Apple's HomeKit Will Bring Smart Device Tech to Your Home
At the 2014 Worldwide Developers Conference in San Francisco, which began on June 2, Apple made several announcements about what the future will look like for the company and consumers.
Among the announcements were Apple Health, which will partner with Mayo Clinic to provide personal health and wellness tech to consumers; updates and redesigns to the iOS and Mac OSX operating systems; and a new programming language called Swift.
However, what might turn out to be the most intriguing announcement was Apple’s move into the smart home industry. The initiative could cause resounding economic and capitalist ripples due to Apple's ability to possibly popularize smart home technology and the fact that the company plans on opening the smart home frontier to partnering developers.

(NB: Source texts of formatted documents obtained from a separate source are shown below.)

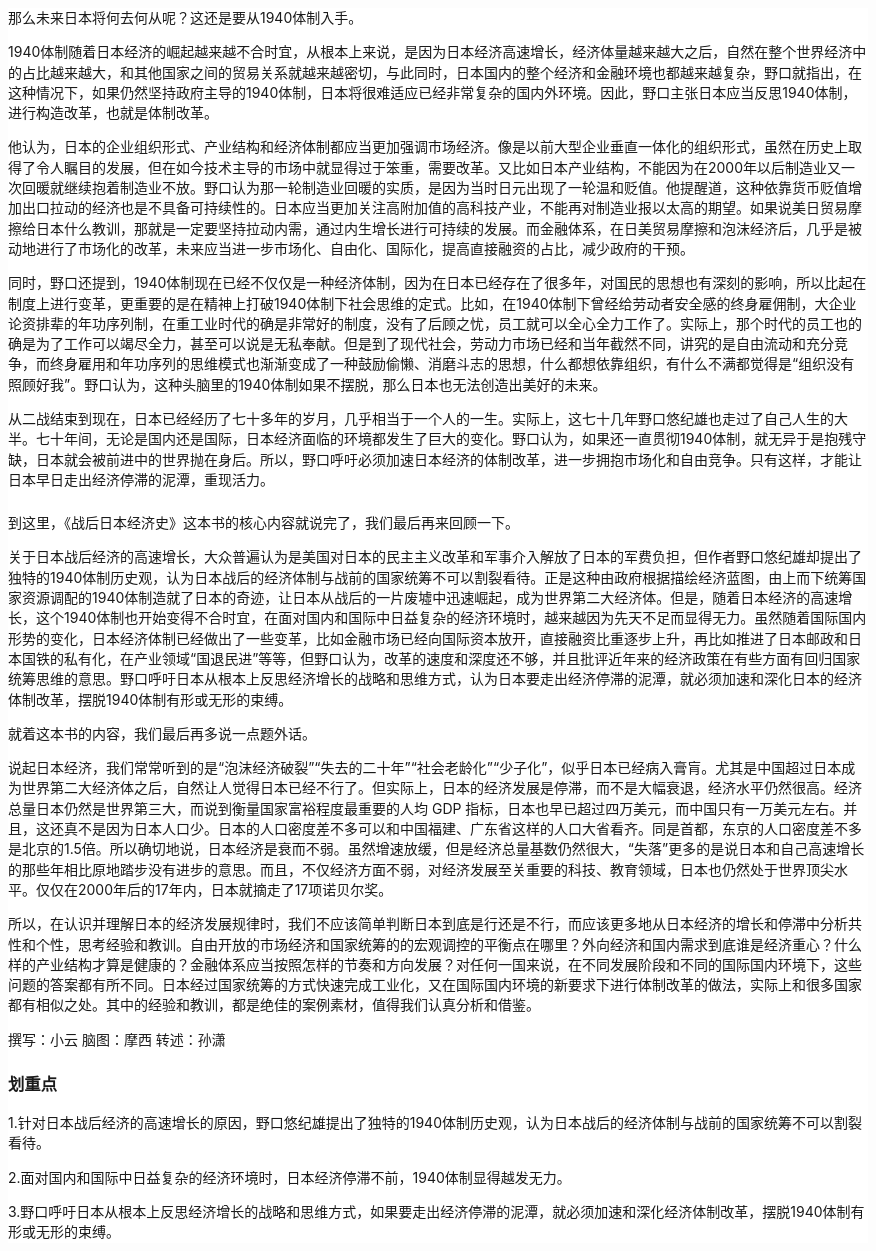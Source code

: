 ###   



那么未来日本将何去何从呢？这还是要从1940体制入手。

1940体制随着日本经济的崛起越来越不合时宜，从根本上来说，是因为日本经济高速增长，经济体量越来越大之后，自然在整个世界经济中的占比越来越大，和其他国家之间的贸易关系就越来越密切，与此同时，日本国内的整个经济和金融环境也都越来越复杂，野口就指出，在这种情况下，如果仍然坚持政府主导的1940体制，日本将很难适应已经非常复杂的国内外环境。因此，野口主张日本应当反思1940体制，进行构造改革，也就是体制改革。

他认为，日本的企业组织形式、产业结构和经济体制都应当更加强调市场经济。像是以前大型企业垂直一体化的组织形式，虽然在历史上取得了令人瞩目的发展，但在如今技术主导的市场中就显得过于笨重，需要改革。又比如日本产业结构，不能因为在2000年以后制造业又一次回暖就继续抱着制造业不放。野口认为那一轮制造业回暖的实质，是因为当时日元出现了一轮温和贬值。他提醒道，这种依靠货币贬值增加出口拉动的经济也是不具备可持续性的。日本应当更加关注高附加值的高科技产业，不能再对制造业报以太高的期望。如果说美日贸易摩擦给日本什么教训，那就是一定要坚持拉动内需，通过内生增长进行可持续的发展。而金融体系，在日美贸易摩擦和泡沫经济后，几乎是被动地进行了市场化的改革，未来应当进一步市场化、自由化、国际化，提高直接融资的占比，减少政府的干预。

同时，野口还提到，1940体制现在已经不仅仅是一种经济体制，因为在日本已经存在了很多年，对国民的思想也有深刻的影响，所以比起在制度上进行变革，更重要的是在精神上打破1940体制下社会思维的定式。比如，在1940体制下曾经给劳动者安全感的终身雇佣制，大企业论资排辈的年功序列制，在重工业时代的确是非常好的制度，没有了后顾之忧，员工就可以全心全力工作了。实际上，那个时代的员工也的确是为了工作可以竭尽全力，甚至可以说是无私奉献。但是到了现代社会，劳动力市场已经和当年截然不同，讲究的是自由流动和充分竞争，而终身雇用和年功序列的思维模式也渐渐变成了一种鼓励偷懒、消磨斗志的思想，什么都想依靠组织，有什么不满都觉得是“组织没有照顾好我”。野口认为，这种头脑里的1940体制如果不摆脱，那么日本也无法创造出美好的未来。

从二战结束到现在，日本已经经历了七十多年的岁月，几乎相当于一个人的一生。实际上，这七十几年野口悠纪雄也走过了自己人生的大半。七十年间，无论是国内还是国际，日本经济面临的环境都发生了巨大的变化。野口认为，如果还一直贯彻1940体制，就无异于是抱残守缺，日本就会被前进中的世界抛在身后。所以，野口呼吁必须加速日本经济的体制改革，进一步拥抱市场化和自由竞争。只有这样，才能让日本早日走出经济停滞的泥潭，重现活力。

###   



到这里，《战后日本经济史》这本书的核心内容就说完了，我们最后再来回顾一下。

关于日本战后经济的高速增长，大众普遍认为是美国对日本的民主主义改革和军事介入解放了日本的军费负担，但作者野口悠纪雄却提出了独特的1940体制历史观，认为日本战后的经济体制与战前的国家统筹不可以割裂看待。正是这种由政府根据描绘经济蓝图，由上而下统筹国家资源调配的1940体制造就了日本的奇迹，让日本从战后的一片废墟中迅速崛起，成为世界第二大经济体。但是，随着日本经济的高速增长，这个1940体制也开始变得不合时宜，在面对国内和国际中日益复杂的经济环境时，越来越因为先天不足而显得无力。虽然随着国际国内形势的变化，日本经济体制已经做出了一些变革，比如金融市场已经向国际资本放开，直接融资比重逐步上升，再比如推进了日本邮政和日本国铁的私有化，在产业领域“国退民进”等等，但野口认为，改革的速度和深度还不够，并且批评近年来的经济政策在有些方面有回归国家统筹思维的意思。野口呼吁日本从根本上反思经济增长的战略和思维方式，认为日本要走出经济停滞的泥潭，就必须加速和深化日本的经济体制改革，摆脱1940体制有形或无形的束缚。

就着这本书的内容，我们最后再多说一点题外话。

说起日本经济，我们常常听到的是“泡沫经济破裂”“失去的二十年”“社会老龄化”“少子化”，似乎日本已经病入膏肓。尤其是中国超过日本成为世界第二大经济体之后，自然让人觉得日本已经不行了。但实际上，日本的经济发展是停滞，而不是大幅衰退，经济水平仍然很高。经济总量日本仍然是世界第三大，而说到衡量国家富裕程度最重要的人均 GDP 指标，日本也早已超过四万美元，而中国只有一万美元左右。并且，这还真不是因为日本人口少。日本的人口密度差不多可以和中国福建、广东省这样的人口大省看齐。同是首都，东京的人口密度差不多是北京的1.5倍。所以确切地说，日本经济是衰而不弱。虽然增速放缓，但是经济总量基数仍然很大，“失落”更多的是说日本和自己高速增长的那些年相比原地踏步没有进步的意思。而且，不仅经济方面不弱，对经济发展至关重要的科技、教育领域，日本也仍然处于世界顶尖水平。仅仅在2000年后的17年内，日本就摘走了17项诺贝尔奖。

所以，在认识并理解日本的经济发展规律时，我们不应该简单判断日本到底是行还是不行，而应该更多地从日本经济的增长和停滞中分析共性和个性，思考经验和教训。自由开放的市场经济和国家统筹的的宏观调控的平衡点在哪里？外向经济和国内需求到底谁是经济重心？什么样的产业结构才算是健康的？金融体系应当按照怎样的节奏和方向发展？对任何一国来说，在不同发展阶段和不同的国际国内环境下，这些问题的答案都有所不同。日本经过国家统筹的方式快速完成工业化，又在国际国内环境的新要求下进行体制改革的做法，实际上和很多国家都有相似之处。其中的经验和教训，都是绝佳的案例素材，值得我们认真分析和借鉴。

撰写：小云
脑图：摩西
转述：孙潇

### 划重点

 1.针对日本战后经济的高速增长的原因，野口悠纪雄提出了独特的1940体制历史观，认为日本战后的经济体制与战前的国家统筹不可以割裂看待。

 2.面对国内和国际中日益复杂的经济环境时，日本经济停滞不前，1940体制显得越发无力。

 3.野口呼吁日本从根本上反思经济增长的战略和思维方式，如果要走出经济停滞的泥潭，就必须加速和深化经济体制改革，摆脱1940体制有形或无形的束缚。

Don’t expect to buy a brand-new home from your local Apple store or leave the mall with a HomeKit. HomeKit is more of a communication standard than a product. The unified automation system will be a wireless protocol that syncs up devices and appliances in your home with your Apple mobile device or tablet.
If you’re worried about security, don’t be. Apple’s Craig Federighi described the HomeKit as a "common network protocol with secure networking to ensure only your iPhone can open your garage door or unlock your door." Federighi also went on to explain that Siri works as part of the system, too. "You could say things like 'get ready for bed,'" and your house would automatically perform your preset functions like dimming or turning off certain lights, locking doors and windows, and even setting the thermostat to a temperature of your preference.
While the HomeKit is still in its infantile stages and more details will likely follow in the coming weeks, Gigaom reported that Apple is working with several companies pivotal to its smart home success. Apple announced signed partnerships with August, Chamberlin, Netatmo, Schlage, Withings, and several others and also acknowledged its continuing work with Texas Instruments, Broadcom, Cree, and Marvell, which have already been incorporating Apple components into their devices.
When all is said and done, the HomeKit will aim to be a centralized way to run your home. Your iPhone would act as a remote control to your house’s automated appliances, and third-party home smart devices and accessories could be lassoed together by a common Apple platform.
Federighi expanded on Apple’s decision to enter the smart home market: "There are great apps and devices on the market, but we thought we could bring some rationality to this."